SECURITIES AND EXCHANGE COMMISSION
WASHINGTON, D.C. 20549
SCHEDULE 13D
Under the Securities Exchange Act of 1934
Amendment No. 3
JALATE LTD.
(Name of issuer)
COMMON STOCK
(Title of class of securities)
470145103
(CUSIP number)
Don A. Sanders, 3100 Chase Tower
Houston, Texas 77002 (713) 224-3100
(Name, address and telephone number of person
authorized to receive notices and communications)
October 14, 1998
(Date of event which requires filing of this statement)
If the filing person has previously filed a statement on
Schedule 13G to report the acquisition which is the subject of
this Schedule 13D, and is filing this schedule because of Rule
13d-1 (b) (3) or (4), check the following box.
Check the following box if a fee is being paid with the statement.
(A fee is not required only if the reporting person:(1) has a
pervious statement on file reporting beneficial ownership of more
than five percent of the class of securities described in Item 1;
and (2) has filed no amendment subsequent thereto reporting
beneficial ownership of five percent or less of such class.)

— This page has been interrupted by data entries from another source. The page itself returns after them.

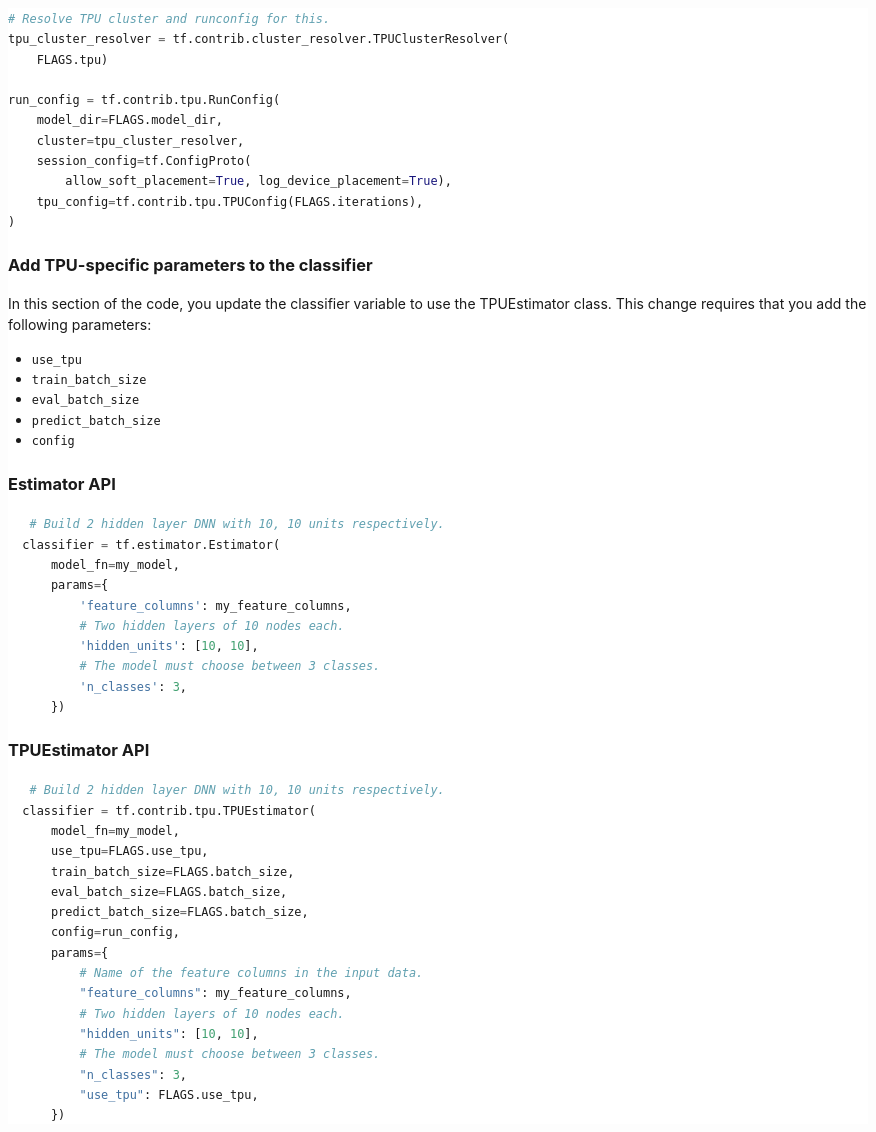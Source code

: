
 ```python
# Resolve TPU cluster and runconfig for this.
tpu_cluster_resolver = tf.contrib.cluster_resolver.TPUClusterResolver(
    FLAGS.tpu)

run_config = tf.contrib.tpu.RunConfig(
    model_dir=FLAGS.model_dir,
    cluster=tpu_cluster_resolver,
    session_config=tf.ConfigProto(
        allow_soft_placement=True, log_device_placement=True),
    tpu_config=tf.contrib.tpu.TPUConfig(FLAGS.iterations),
)

```

### Add TPU-specific parameters to the classifier

In this section of the code, you update the classifier variable to use the TPUEstimator class. This change requires that you add the following parameters:

- `use_tpu`
- `train_batch_size`
- `eval_batch_size`
- `predict_batch_size`
- `config`

### Estimator API

```python
   # Build 2 hidden layer DNN with 10, 10 units respectively.
  classifier = tf.estimator.Estimator(
      model_fn=my_model,
      params={
          'feature_columns': my_feature_columns,
          # Two hidden layers of 10 nodes each.
          'hidden_units': [10, 10],
          # The model must choose between 3 classes.
          'n_classes': 3,
      })

```

### TPUEstimator API

```python
   # Build 2 hidden layer DNN with 10, 10 units respectively.
  classifier = tf.contrib.tpu.TPUEstimator(
      model_fn=my_model,
      use_tpu=FLAGS.use_tpu,
      train_batch_size=FLAGS.batch_size,
      eval_batch_size=FLAGS.batch_size,
      predict_batch_size=FLAGS.batch_size,
      config=run_config,
      params={
          # Name of the feature columns in the input data.
          "feature_columns": my_feature_columns,
          # Two hidden layers of 10 nodes each.
          "hidden_units": [10, 10],
          # The model must choose between 3 classes.
          "n_classes": 3,
          "use_tpu": FLAGS.use_tpu,
      })

```
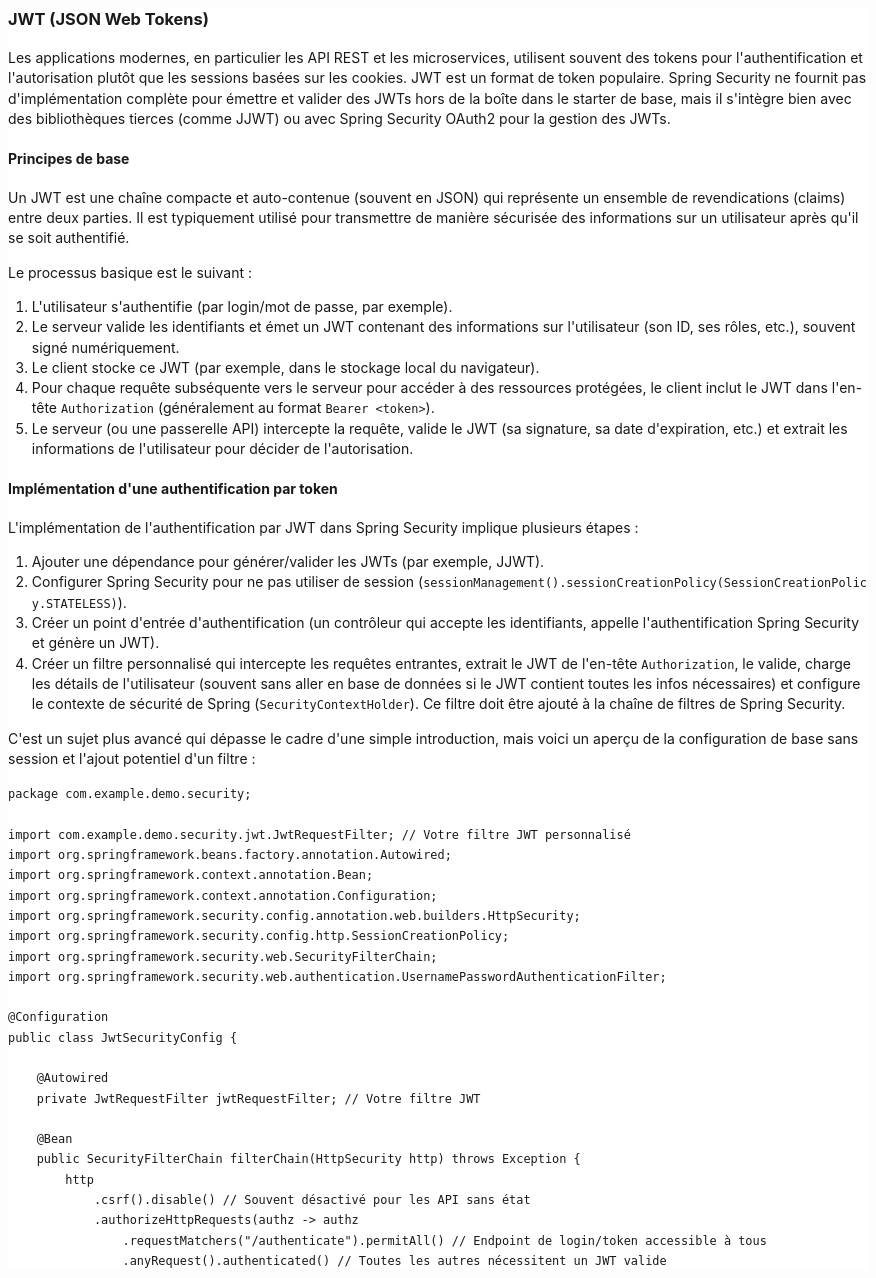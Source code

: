### JWT (JSON Web Tokens)

Les applications modernes, en particulier les API REST et les microservices, utilisent souvent des tokens pour l'authentification et l'autorisation plutôt que les sessions basées sur les cookies. JWT est un format de token populaire. Spring Security ne fournit pas d'implémentation complète pour émettre et valider des JWTs hors de la boîte dans le starter de base, mais il s'intègre bien avec des bibliothèques tierces (comme JJWT) ou avec Spring Security OAuth2 pour la gestion des JWTs.

#### Principes de base

Un JWT est une chaîne compacte et auto-contenue (souvent en JSON) qui représente un ensemble de revendications (claims) entre deux parties. Il est typiquement utilisé pour transmettre de manière sécurisée des informations sur un utilisateur après qu'il se soit authentifié.

Le processus basique est le suivant :
1.  L'utilisateur s'authentifie (par login/mot de passe, par exemple).
2.  Le serveur valide les identifiants et émet un JWT contenant des informations sur l'utilisateur (son ID, ses rôles, etc.), souvent signé numériquement.
3.  Le client stocke ce JWT (par exemple, dans le stockage local du navigateur).
4.  Pour chaque requête subséquente vers le serveur pour accéder à des ressources protégées, le client inclut le JWT dans l'en-tête `Authorization` (généralement au format `Bearer <token>`).
5.  Le serveur (ou une passerelle API) intercepte la requête, valide le JWT (sa signature, sa date d'expiration, etc.) et extrait les informations de l'utilisateur pour décider de l'autorisation.

#### Implémentation d'une authentification par token

L'implémentation de l'authentification par JWT dans Spring Security implique plusieurs étapes :
1.  Ajouter une dépendance pour générer/valider les JWTs (par exemple, JJWT).
2.  Configurer Spring Security pour ne pas utiliser de session (`sessionManagement().sessionCreationPolicy(SessionCreationPolicy.STATELESS)`).
3.  Créer un point d'entrée d'authentification (un contrôleur qui accepte les identifiants, appelle l'authentification Spring Security et génère un JWT).
4.  Créer un filtre personnalisé qui intercepte les requêtes entrantes, extrait le JWT de l'en-tête `Authorization`, le valide, charge les détails de l'utilisateur (souvent sans aller en base de données si le JWT contient toutes les infos nécessaires) et configure le contexte de sécurité de Spring (`SecurityContextHolder`). Ce filtre doit être ajouté à la chaîne de filtres de Spring Security.

C'est un sujet plus avancé qui dépasse le cadre d'une simple introduction, mais voici un aperçu de la configuration de base sans session et l'ajout potentiel d'un filtre :

```/dev/null/JwtSecurityConfig.java#L1-25
package com.example.demo.security;

import com.example.demo.security.jwt.JwtRequestFilter; // Votre filtre JWT personnalisé
import org.springframework.beans.factory.annotation.Autowired;
import org.springframework.context.annotation.Bean;
import org.springframework.context.annotation.Configuration;
import org.springframework.security.config.annotation.web.builders.HttpSecurity;
import org.springframework.security.config.http.SessionCreationPolicy;
import org.springframework.security.web.SecurityFilterChain;
import org.springframework.security.web.authentication.UsernamePasswordAuthenticationFilter;

@Configuration
public class JwtSecurityConfig {

    @Autowired
    private JwtRequestFilter jwtRequestFilter; // Votre filtre JWT

    @Bean
    public SecurityFilterChain filterChain(HttpSecurity http) throws Exception {
        http
            .csrf().disable() // Souvent désactivé pour les API sans état
            .authorizeHttpRequests(authz -> authz
                .requestMatchers("/authenticate").permitAll() // Endpoint de login/token accessible à tous
                .anyRequest().authenticated() // Toutes les autres nécessitent un JWT valide
```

(See Rule 13d-7)(Continued on following pages)
SCHEDULE 13D
CUSIP No. 470145103 Page 2 of 5 Pages
1 NAME OF REPORTING PERSON
S.S. OR I.R.S. IDENTIFICATION NO. OF ABOVE PERSON DON A SANDERS
2 CHECK THE APPROPRIATE BOX IF A MEMBER OF A GROUP*
(a) (
(b) (
3 SEC USE ONLY
4 SOURCE OF FUNDS*
PF , 00
5 CHECK BOX IF DISCLOSURE OF LEGAL PROCEEDINGS IS REQUIRED
PURSUANT TO ITEMS 2(d) OR 2(E) (
6 CITIZENSHIP OR PLACE OF ORGANIZATION
USA
7 SOLE VOTING POWER
NUMBER OFSHARES 0
BENEFICIALLY 8 SHARED VOTING POWER
OWNED BY 0
EACH
REPORTING 9 SOLE DISPOSITIVE POWER
PERSON WITH 0
10 SHARED DISPOSITIVE POWER
682,100
11 AGGREGATE AMOUNT BENEFICIALLY OWNED BY EACH REPORTING
PERSON 682,100
12 CHECK BOX IF THE AGGREGATE AMOUNT IN ROW (11)
EXCLUDES CERTAIN SHARES*
13 PERCENT OF CLASS REPRESENTED BY AMOUNT IN ROW (11)
20%
14 TYPE OF REPORTING PERSON*
IN
Item 1. Security and Issuer
No material change to the original Schedule 13D filing to
which this Amendment relates.
Item 2. Identity and Background
No material change to the original Schedule 13D filing to which this
Amendment relates.
Item 3. Source and Amount of Funds or Other Consideration
No material change to the original Schedule 13D filing
to which this Amendment relates.
Item 4. Purpose of Transaction.
The securities of the Issuer were acquired by the Reporting
Person and his Spouse ("Spouse") in open market transactions and
privately negotiated transactions and for the Clients for
investment purposes only. Sanders currently intends to review
continuously his equity interest in the Issuer and may or may not
seek involvement in the Issuer's affairs. Depending upon his
evaluation of the Issuer's business and prospects and upon
future developments, Sanders, or other entities that may be
deemed to be affiliates of Sanders, may from time to time
purchase additional securities of the Issuer, dispose of all
or a portion of the securities held by such person, or cease
buying or selling shares. Any such additional purchases of the
securities may be in open market or privately negotiated
transactions or otherwise.
Except as described in this Item 4, the Reporting Person has
no present plans or proposals which relate or would result in:
(i) the acquisition by any person of additional securities of
the Issuer, or the disposition of securities of the Issuer,
(ii) an extraordinary corporate transaction such as a merger,
reorganization or liquidation, involving the Issuer or any
of its subsidiaries, (iii) a sale or transfer of a material
amount of assets of the Issuer or any of its subsidiaries,
(iv) any change in the present board of directors or management
of the Issuer, (v) any material change to the present
capitalization or dividend policy of the Issuer, (vi) any other
material change in the Issuer's business or corporate structure,
(vii) changes in the Issuer's charter, bylaws or instruments
corresponding thereto or other actions which may impede the
acquisition of control of the Issuer by any person, (viii)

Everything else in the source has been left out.